====== Dataset records
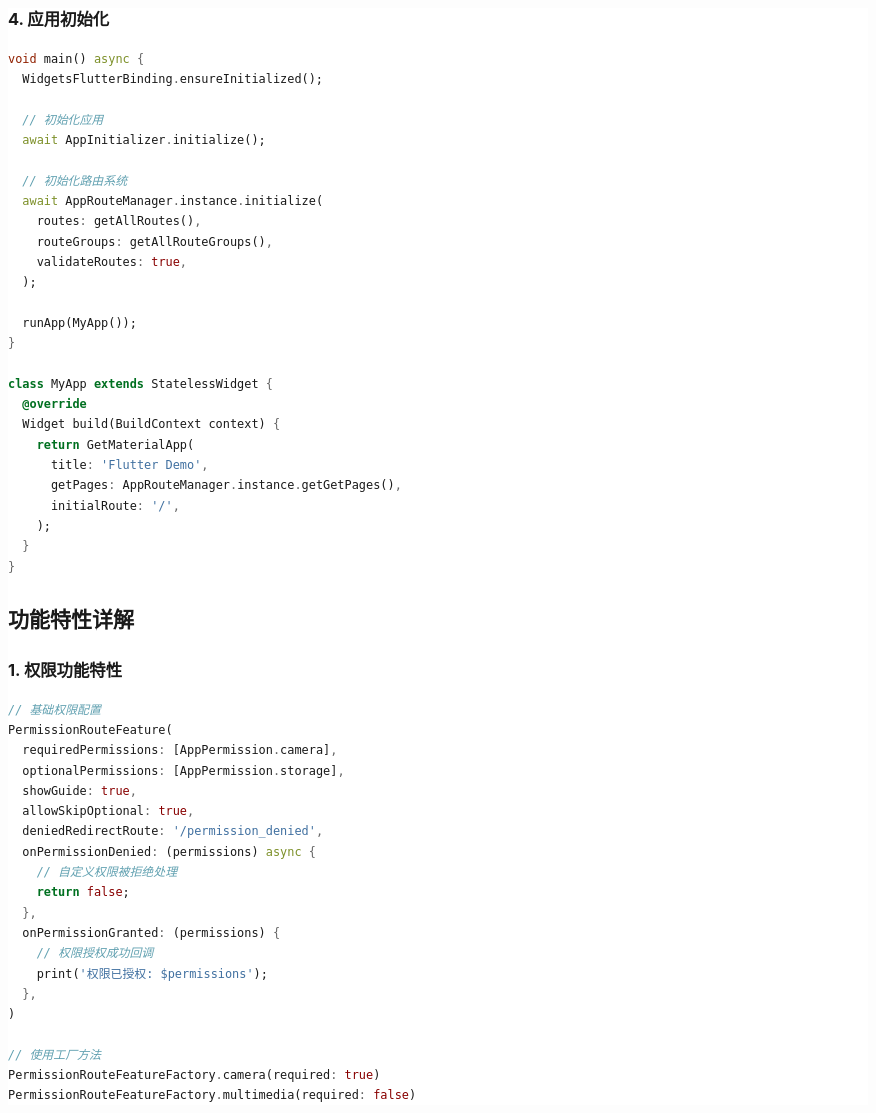 ### 4. 应用初始化

```dart
void main() async {
  WidgetsFlutterBinding.ensureInitialized();
  
  // 初始化应用
  await AppInitializer.initialize();
  
  // 初始化路由系统
  await AppRouteManager.instance.initialize(
    routes: getAllRoutes(),
    routeGroups: getAllRouteGroups(),
    validateRoutes: true,
  );
  
  runApp(MyApp());
}

class MyApp extends StatelessWidget {
  @override
  Widget build(BuildContext context) {
    return GetMaterialApp(
      title: 'Flutter Demo',
      getPages: AppRouteManager.instance.getGetPages(),
      initialRoute: '/',
    );
  }
}
```

## 功能特性详解

### 1. 权限功能特性

```dart
// 基础权限配置
PermissionRouteFeature(
  requiredPermissions: [AppPermission.camera],
  optionalPermissions: [AppPermission.storage],
  showGuide: true,
  allowSkipOptional: true,
  deniedRedirectRoute: '/permission_denied',
  onPermissionDenied: (permissions) async {
    // 自定义权限被拒绝处理
    return false;
  },
  onPermissionGranted: (permissions) {
    // 权限授权成功回调
    print('权限已授权: $permissions');
  },
)

// 使用工厂方法
PermissionRouteFeatureFactory.camera(required: true)
PermissionRouteFeatureFactory.multimedia(required: false)
```
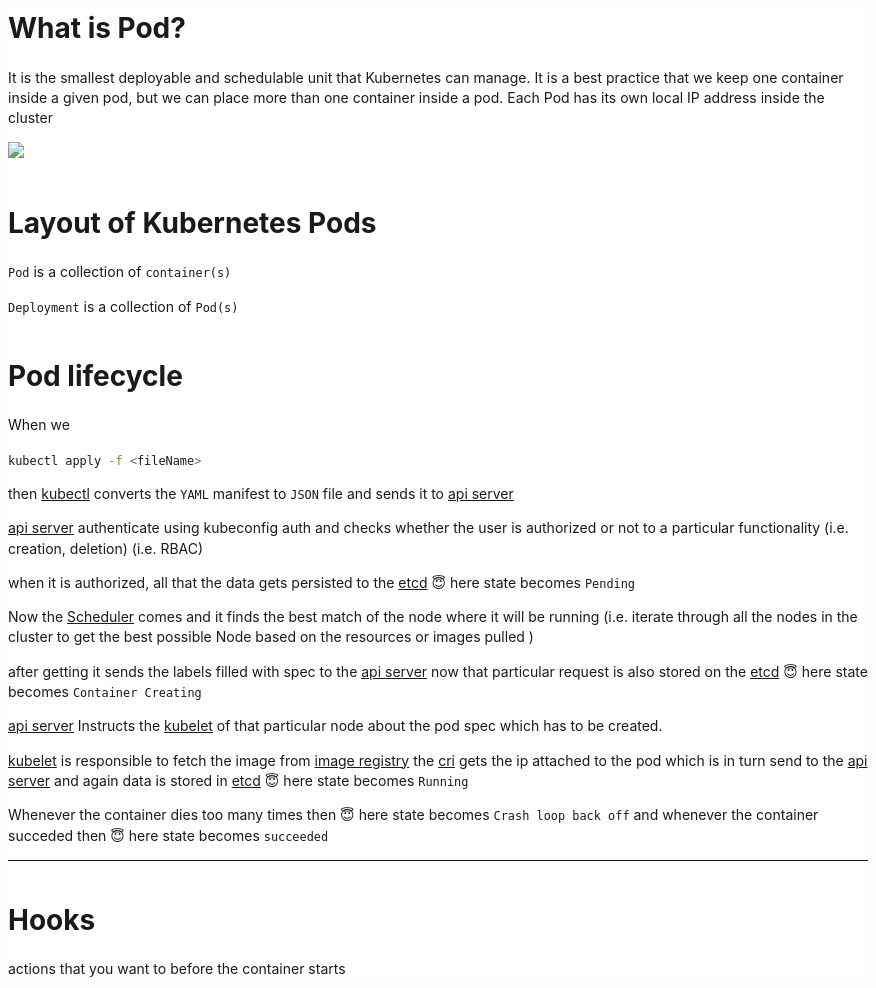 # What is Pod?
It is the smallest deployable and schedulable unit that Kubernetes can manage.
It is a best practice that we keep one container inside a given pod, but we can place more than one container inside a pod. Each Pod has its own local IP address inside the cluster

![](https://d33wubrfki0l68.cloudfront.net/5cb72d407cbe2755e581b6de757e0d81760d5b86/a9df9/docs/tutorials/kubernetes-basics/public/images/module_03_nodes.svg)

# Layout of Kubernetes Pods
`Pod` is a collection of `container(s)`

`Deployment` is a collection of `Pod(s)`

# Pod lifecycle

When we 
```bash
kubectl apply -f <fileName> 
```
then
[kubectl]()  converts the `YAML` manifest to `JSON` file and sends it to [api server]()


[api server]() authenticate using kubeconfig auth and checks whether the user is authorized or not to a particular functionality (i.e. creation, deletion) (i.e. RBAC) 

when it is authorized, all that the data gets persisted to the [etcd]() 😇 here state becomes `Pending`

Now the [Scheduler]() comes and it finds the best match of the node where it will be running (i.e. iterate through all the nodes in the cluster to get the best possible Node based on the resources or images pulled )

after getting it sends the labels filled with spec <node name> to the [api server]() now that particular request is also stored on the [etcd]() 😇 here state becomes `Container Creating`

[api server]() Instructs the [kubelet]() of that particular node about the pod spec which has to be created.

[kubelet]() is responsible to fetch the image from [image registry]() the [cri]() gets the ip attached to the pod which is in turn send to the [api server]() and again data is stored  in [etcd]() 😇 here state becomes `Running`

Whenever the container dies too many times then 😇 here state becomes `Crash loop back off`
and whenever the container succeded then 😇 here state becomes `succeeded`


---


# Hooks

actions that you want to before the container starts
============
● What you need to do: Using the records above, output exactly the lines from the one containing "# Layout of Kubernetes Pods" through the last line, and no others.

● Response area:
# Layout of Kubernetes Pods
`Pod` is a collection of `container(s)`

`Deployment` is a collection of `Pod(s)`

# Pod lifecycle

When we 
```bash
kubectl apply -f <fileName> 
```
then
[kubectl]()  converts the `YAML` manifest to `JSON` file and sends it to [api server]()


[api server]() authenticate using kubeconfig auth and checks whether the user is authorized or not to a particular functionality (i.e. creation, deletion) (i.e. RBAC) 

when it is authorized, all that the data gets persisted to the [etcd]() 😇 here state becomes `Pending`

Now the [Scheduler]() comes and it finds the best match of the node where it will be running (i.e. iterate through all the nodes in the cluster to get the best possible Node based on the resources or images pulled )

after getting it sends the labels filled with spec <node name> to the [api server]() now that particular request is also stored on the [etcd]() 😇 here state becomes `Container Creating`

[api server]() Instructs the [kubelet]() of that particular node about the pod spec which has to be created.

[kubelet]() is responsible to fetch the image from [image registry]() the [cri]() gets the ip attached to the pod which is in turn send to the [api server]() and again data is stored  in [etcd]() 😇 here state becomes `Running`

Whenever the container dies too many times then 😇 here state becomes `Crash loop back off`
and whenever the container succeded then 😇 here state becomes `succeeded`


---


# Hooks

actions that you want to before the container starts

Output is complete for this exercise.